Radio RMF informuje o ustawionym przetargu na spadochrony dla krakowskich komandosów. W efekcie za 2 miliony złotych kupiono sprzęt bez certyfikatu. Zarzuty usłyszało dwóch wojskowych.
Reklama
.
Jak dowiedział się reporter RMF FM krakowska prokuratura okręgowa wezwała na przesłuchanie oficera z wydziału szkolenia spadochronowego jednostki Piotra M. oraz generała dywizji w rezerwie Piotra P., który był wiceprezesem spółki z Legionowa, oferującej spadochrony. Obaj po usłyszeniu zarzutów wyszli na wolność.
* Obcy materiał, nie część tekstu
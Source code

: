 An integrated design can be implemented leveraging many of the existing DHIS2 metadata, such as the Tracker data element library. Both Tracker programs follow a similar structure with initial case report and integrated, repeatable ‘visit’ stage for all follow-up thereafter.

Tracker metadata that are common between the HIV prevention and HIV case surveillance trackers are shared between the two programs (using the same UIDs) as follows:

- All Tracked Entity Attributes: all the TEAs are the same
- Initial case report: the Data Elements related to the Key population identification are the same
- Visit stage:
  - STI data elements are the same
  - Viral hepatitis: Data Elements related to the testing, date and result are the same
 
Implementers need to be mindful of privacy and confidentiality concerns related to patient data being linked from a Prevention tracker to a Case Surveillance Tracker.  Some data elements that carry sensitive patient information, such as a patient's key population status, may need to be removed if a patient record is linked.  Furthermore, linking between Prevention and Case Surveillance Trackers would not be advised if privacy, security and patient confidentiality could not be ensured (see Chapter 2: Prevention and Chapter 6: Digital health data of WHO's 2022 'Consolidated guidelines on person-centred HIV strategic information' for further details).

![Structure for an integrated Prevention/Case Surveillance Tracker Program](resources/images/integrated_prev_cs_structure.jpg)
Według śledczych, doszło do zmowy przetargowej, a generał Piotr P. podczas przetargu dostarczył zamawiającemu fałszywe certyfikaty, potwierdzające możliwości techniczne. Dodatkowo przedstawiciel jednostki specjalnej miał tak zorganizować przetarg, by do żołnierzy nie trafił specjalistyczny wojskowy sprzęt a cywilne spadochrony.
Obecnie sprzęt został zabezpieczony jako dowody rzeczowe i nie jest używany przez krakowskich komandosów.